金黄色葡萄球菌(S. aureus)是引发食源性疾病的重要病原体，每年导致全球数亿人患病。传统检测方法如分离培养需4-7天，PCR和ELISA虽缩短时间但存在假阳性、设备依赖等局限。更棘手的是，现有技术难以区分活/死菌，且对复杂样本(如牛奶)的检测灵敏度不足。噬菌体溶菌酶因其高特异性结合细菌细胞壁的特性，成为检测技术开发的新突破口，但溶菌活性可能干扰检测结果。如何利用溶菌酶特性构建快速、精准且经济的检测体系，成为食品安全领域的迫切需求。

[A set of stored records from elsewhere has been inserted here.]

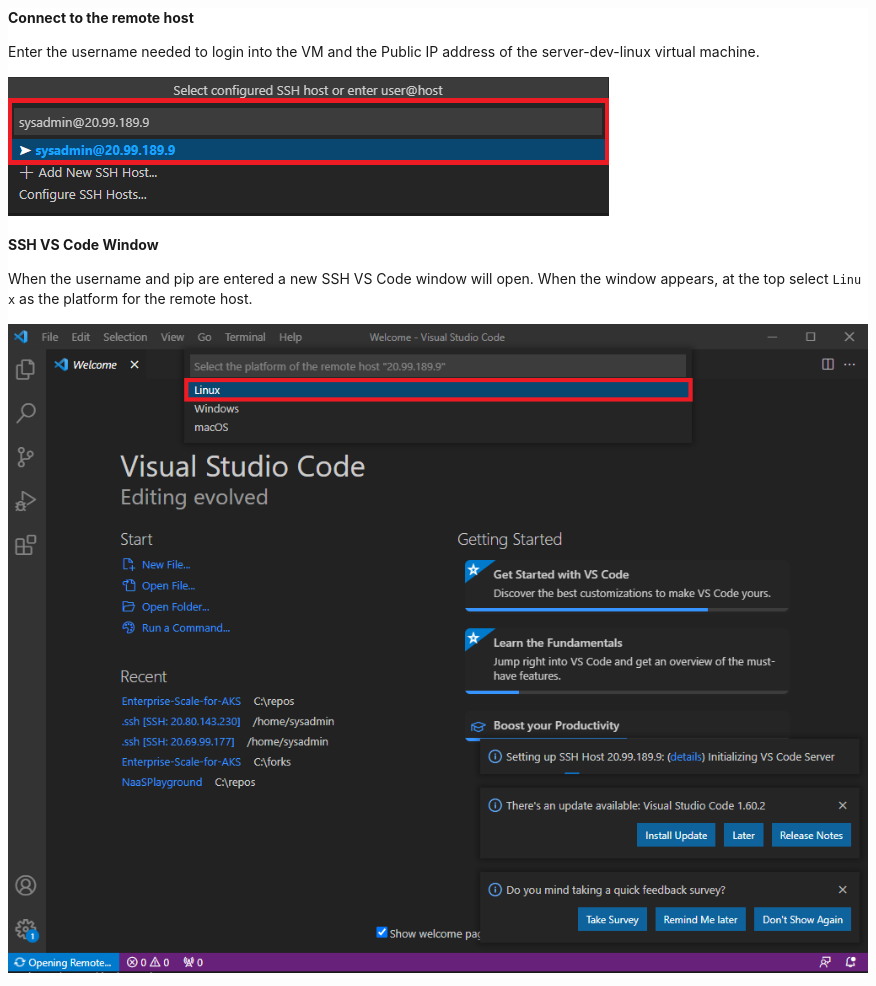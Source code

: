 **Connect to the remote host**

Enter the username needed to login into the VM and the Public IP address of the server-dev-linux virtual machine.

![Connect to remote host using pip](../media/connect-to-host-using-pip.PNG)

**SSH VS Code Window**

When the username and pip are entered a new SSH VS Code window will open. When the window appears, at the top select `Linux` as the platform for the remote host.

![Linux Host](../media/linux-platform.png)
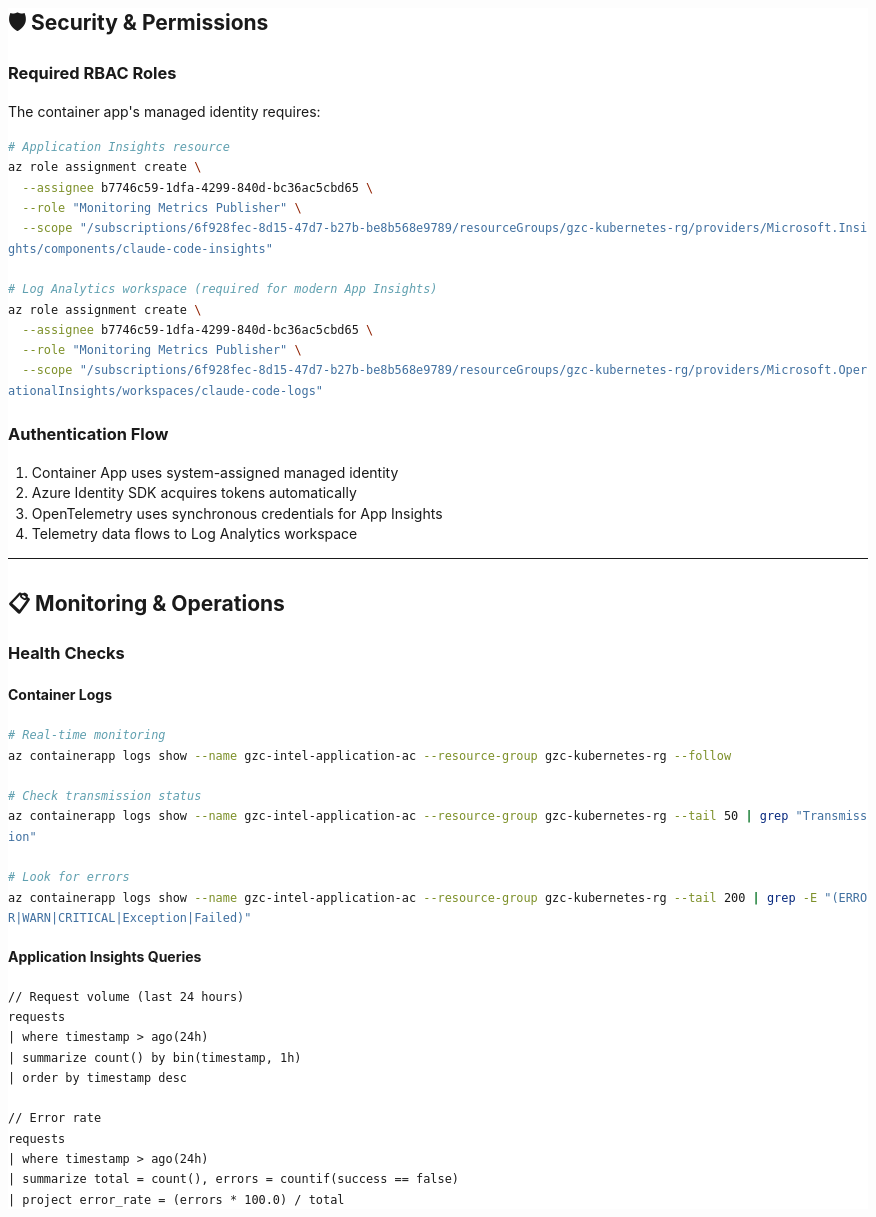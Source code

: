 
## 🛡️ Security & Permissions

### Required RBAC Roles
The container app's managed identity requires:

```bash
# Application Insights resource
az role assignment create \
  --assignee b7746c59-1dfa-4299-840d-bc36ac5cbd65 \
  --role "Monitoring Metrics Publisher" \
  --scope "/subscriptions/6f928fec-8d15-47d7-b27b-be8b568e9789/resourceGroups/gzc-kubernetes-rg/providers/Microsoft.Insights/components/claude-code-insights"

# Log Analytics workspace (required for modern App Insights)
az role assignment create \
  --assignee b7746c59-1dfa-4299-840d-bc36ac5cbd65 \
  --role "Monitoring Metrics Publisher" \
  --scope "/subscriptions/6f928fec-8d15-47d7-b27b-be8b568e9789/resourceGroups/gzc-kubernetes-rg/providers/Microsoft.OperationalInsights/workspaces/claude-code-logs"
```

### Authentication Flow
1. Container App uses system-assigned managed identity
2. Azure Identity SDK acquires tokens automatically
3. OpenTelemetry uses synchronous credentials for App Insights
4. Telemetry data flows to Log Analytics workspace

---

## 📋 Monitoring & Operations

### Health Checks

#### Container Logs
```bash
# Real-time monitoring
az containerapp logs show --name gzc-intel-application-ac --resource-group gzc-kubernetes-rg --follow

# Check transmission status
az containerapp logs show --name gzc-intel-application-ac --resource-group gzc-kubernetes-rg --tail 50 | grep "Transmission"

# Look for errors
az containerapp logs show --name gzc-intel-application-ac --resource-group gzc-kubernetes-rg --tail 200 | grep -E "(ERROR|WARN|CRITICAL|Exception|Failed)"
```

#### Application Insights Queries
```kusto
// Request volume (last 24 hours)
requests
| where timestamp > ago(24h)
| summarize count() by bin(timestamp, 1h)
| order by timestamp desc

// Error rate
requests
| where timestamp > ago(24h)
| summarize total = count(), errors = countif(success == false)
| project error_rate = (errors * 100.0) / total

```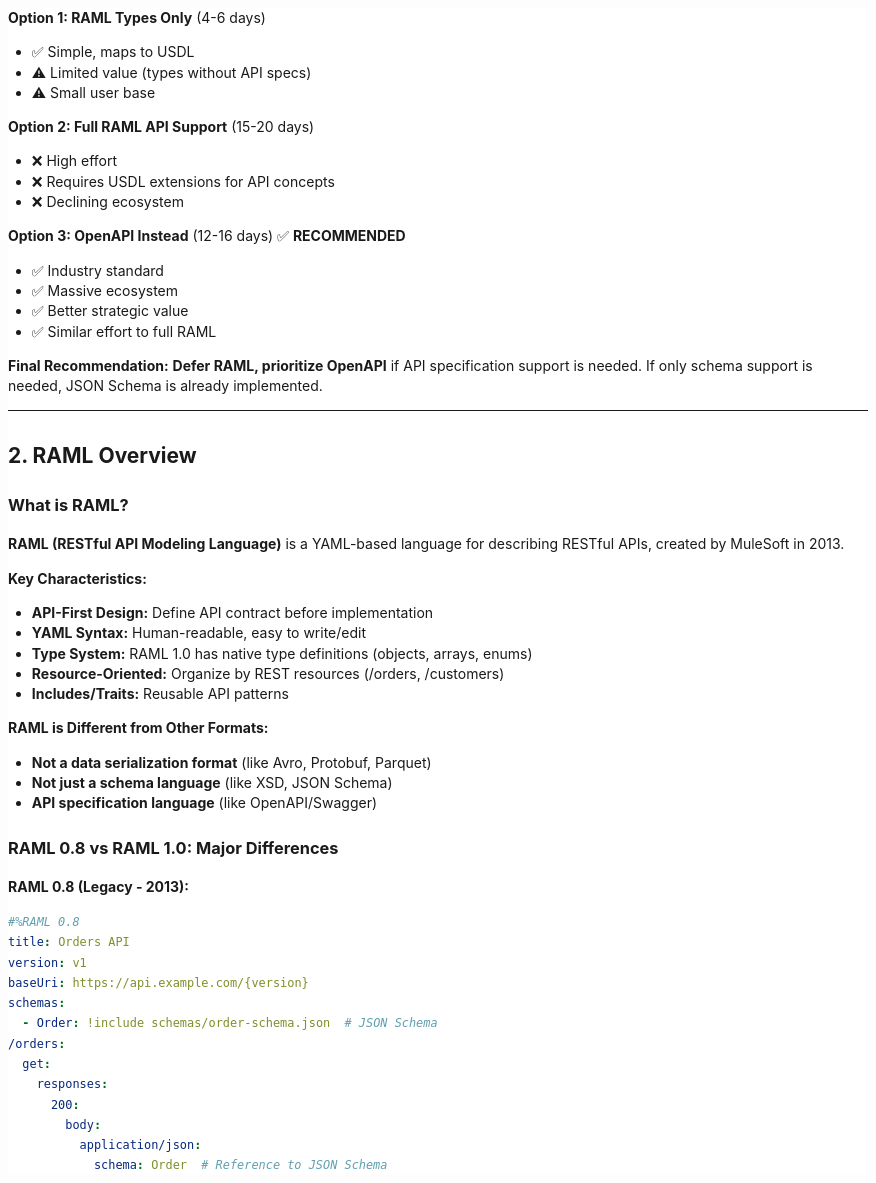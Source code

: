 **Option 1: RAML Types Only** (4-6 days)
- ✅ Simple, maps to USDL
- ⚠️ Limited value (types without API specs)
- ⚠️ Small user base

**Option 2: Full RAML API Support** (15-20 days)
- ❌ High effort
- ❌ Requires USDL extensions for API concepts
- ❌ Declining ecosystem

**Option 3: OpenAPI Instead** (12-16 days) ✅ **RECOMMENDED**
- ✅ Industry standard
- ✅ Massive ecosystem
- ✅ Better strategic value
- ✅ Similar effort to full RAML

**Final Recommendation:** **Defer RAML, prioritize OpenAPI** if API specification support is needed. If only schema support is needed, JSON Schema is already implemented.

---

## 2. RAML Overview

### What is RAML?

**RAML (RESTful API Modeling Language)** is a YAML-based language for describing RESTful APIs, created by MuleSoft in 2013.

**Key Characteristics:**
- **API-First Design:** Define API contract before implementation
- **YAML Syntax:** Human-readable, easy to write/edit
- **Type System:** RAML 1.0 has native type definitions (objects, arrays, enums)
- **Resource-Oriented:** Organize by REST resources (/orders, /customers)
- **Includes/Traits:** Reusable API patterns

**RAML is Different from Other Formats:**
- **Not a data serialization format** (like Avro, Protobuf, Parquet)
- **Not just a schema language** (like XSD, JSON Schema)
- **API specification language** (like OpenAPI/Swagger)

### RAML 0.8 vs RAML 1.0: Major Differences

**RAML 0.8 (Legacy - 2013):**
```yaml
#%RAML 0.8
title: Orders API
version: v1
baseUri: https://api.example.com/{version}
schemas:
  - Order: !include schemas/order-schema.json  # JSON Schema
/orders:
  get:
    responses:
      200:
        body:
          application/json:
            schema: Order  # Reference to JSON Schema
```
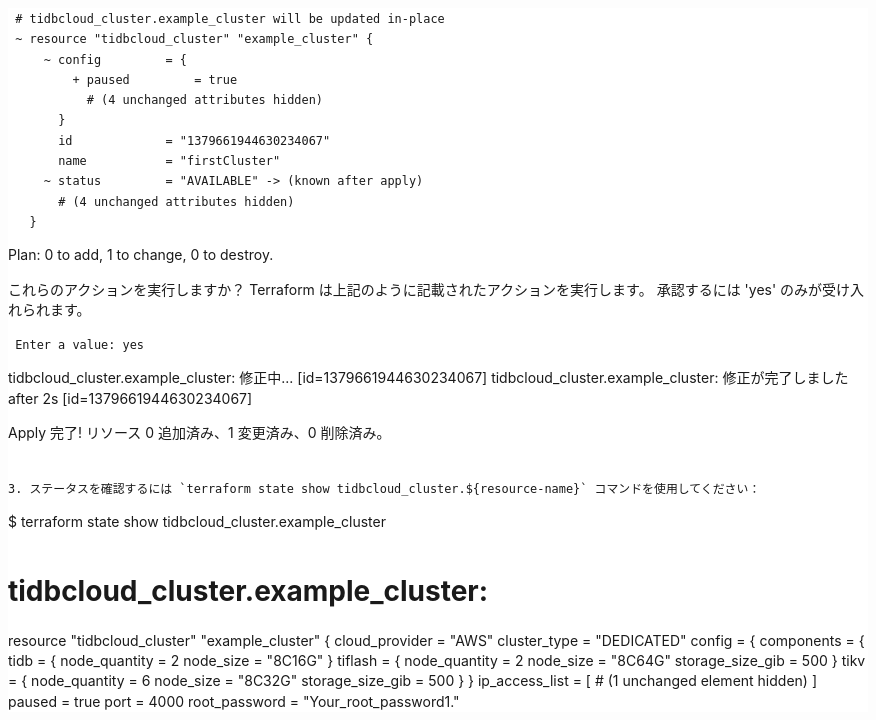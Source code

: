      # tidbcloud_cluster.example_cluster will be updated in-place
     ~ resource "tidbcloud_cluster" "example_cluster" {
         ~ config         = {
             + paused         = true
               # (4 unchanged attributes hidden)
           }
           id             = "1379661944630234067"
           name           = "firstCluster"
         ~ status         = "AVAILABLE" -> (known after apply)
           # (4 unchanged attributes hidden)
       }

   Plan: 0 to add, 1 to change, 0 to destroy.

   これらのアクションを実行しますか？
     Terraform は上記のように記載されたアクションを実行します。
     承認するには 'yes' のみが受け入れられます。

     Enter a value: yes

   tidbcloud_cluster.example_cluster: 修正中... [id=1379661944630234067]
   tidbcloud_cluster.example_cluster: 修正が完了しました after 2s [id=1379661944630234067]

   Apply 完了! リソース 0 追加済み、1 変更済み、0 削除済み。
   ```

3. ステータスを確認するには `terraform state show tidbcloud_cluster.${resource-name}` コマンドを使用してください：

   ```
   $ terraform state show tidbcloud_cluster.example_cluster

   # tidbcloud_cluster.example_cluster:
   resource "tidbcloud_cluster" "example_cluster" {
       cloud_provider = "AWS"
       cluster_type   = "DEDICATED"
       config         = {
           components     = {
               tidb    = {
                   node_quantity = 2
                   node_size     = "8C16G"
               }
               tiflash = {
                   node_quantity    = 2
                   node_size        = "8C64G"
                   storage_size_gib = 500
               }
               tikv    = {
                   node_quantity    = 6
                   node_size        = "8C32G"
                   storage_size_gib = 500
               }
           }
           ip_access_list = [
               # (1 unchanged element hidden)
           ]
           paused         = true
           port           = 4000
           root_password  = "Your_root_password1."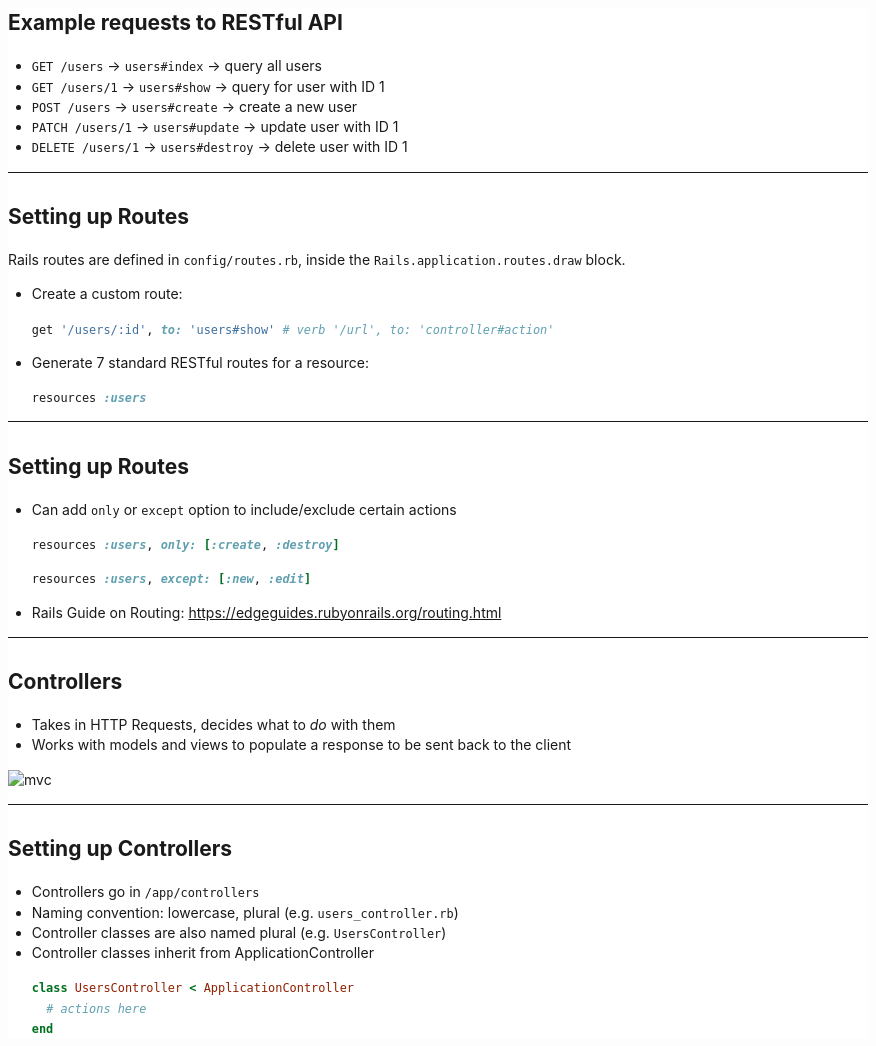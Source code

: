 
## Example requests to RESTful API
  * `GET /users` → `users#index` → query all users
  * `GET /users/1` → `users#show` → query for user with ID 1
  * `POST /users` → `users#create` → create a new user
  * `PATCH /users/1` → `users#update` → update user with ID 1
  * `DELETE /users/1` → `users#destroy` → delete user with ID 1
  
---

## Setting up Routes

Rails routes are defined in `config/routes.rb`, inside the `Rails.application.routes.draw` block.

* Create a custom route:
  ```rb
  get '/users/:id', to: 'users#show' # verb '/url', to: 'controller#action'
  ```
* Generate 7 standard RESTful routes for a resource:
  ```rb
  resources :users
  ```

---

## Setting up Routes

* Can add `only` or `except` option to include/exclude certain actions
  ```rb
  resources :users, only: [:create, :destroy]
  ```
  ```rb
  resources :users, except: [:new, :edit]
  ```

* Rails Guide on Routing: https://edgeguides.rubyonrails.org/routing.html

---

## Controllers

* Takes in HTTP Requests, decides what to _do_ with them
* Works with models and views to populate a response to be sent back to the client

![mvc](https://camo.githubusercontent.com/40c8c3f6b10edc88340bb3a5c5b1646ba4276144/687474703a2f2f6d656469612e74756d626c722e636f6d2f66313435666130316464386361646432383533373139346465303063646135392f74756d626c725f696e6c696e655f6d7074717a6d5736426a31717a347267702e706e67)

---

## Setting up Controllers

* Controllers go in `/app/controllers`
* Naming convention: lowercase, plural (e.g. `users_controller.rb`)
* Controller classes are also named plural (e.g. `UsersController`)
* Controller classes inherit from ApplicationController
  ```rb
  class UsersController < ApplicationController
  	# actions here
  end
  ```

针对这一科学问题，中国某高校研究团队在《Analytica Chimica Acta》发表研究，创新性地将噬菌体溶菌酶LysGH15的C54A突变体（保留结合活性但消除裂解活性）与免疫磁珠(IMBs)、荧光蛋白技术结合，开发出双功能检测系统。研究通过构建LysGH15-C54A-EGFP荧光探针，耦合LysGH15-C54A修饰的免疫磁珠，建立"捕获-标记"两步检测法。关键技术包括：1) 基因工程构建融合蛋白；2) 磁珠功能化修饰；3) 激光共聚焦显微镜(LSCM)验证结合特异性；4) 荧光分光光度计定量分析。

研究结果

表达LysGH15-C54A-EGFP
成功构建含GST标签的重组蛋白(总分子量108 kDa)，SDS-PAGE与Western blot验证表达正确。EGFP荧光特性保留，表明蛋白折叠正常。

检测性能优化
在10³
-10⁶
CFU/mL范围内呈现良好线性，检测限低至85 CFU/mL。对比实验显示：1) LysGH15-C54A-IMBs对S. aureus捕获效率达90%以上；2) 探针对其他常见菌(如大肠杆菌)无交叉反应；3) 全程检测时间<1小时，显著快于传统方法。

实际样本验证
应用于新鲜牛奶检测时，添加回收率93.09%-101.04%，变异系数<5%，证明方法抗基质干扰能力强。与国标方法比对结果一致(P>0.05)。

结论与意义
该研究首次实现噬菌体溶菌酶突变体与荧光-磁分离技术的协同应用，突破传统检测在速度、特异性与成本间的平衡难题。其创新点在于：1) 双位点识别机制提高准确性；2) 消除溶菌活性避免假阴性；3) 模块化设计可拓展至其他病原体检测。研究成果为食源性致病菌现场筛查提供新范式，对公共卫生安全防控具有重要实践价值。研究团队指出，未来可通过多色荧光标记实现多重检测，进一步推动技术转化应用。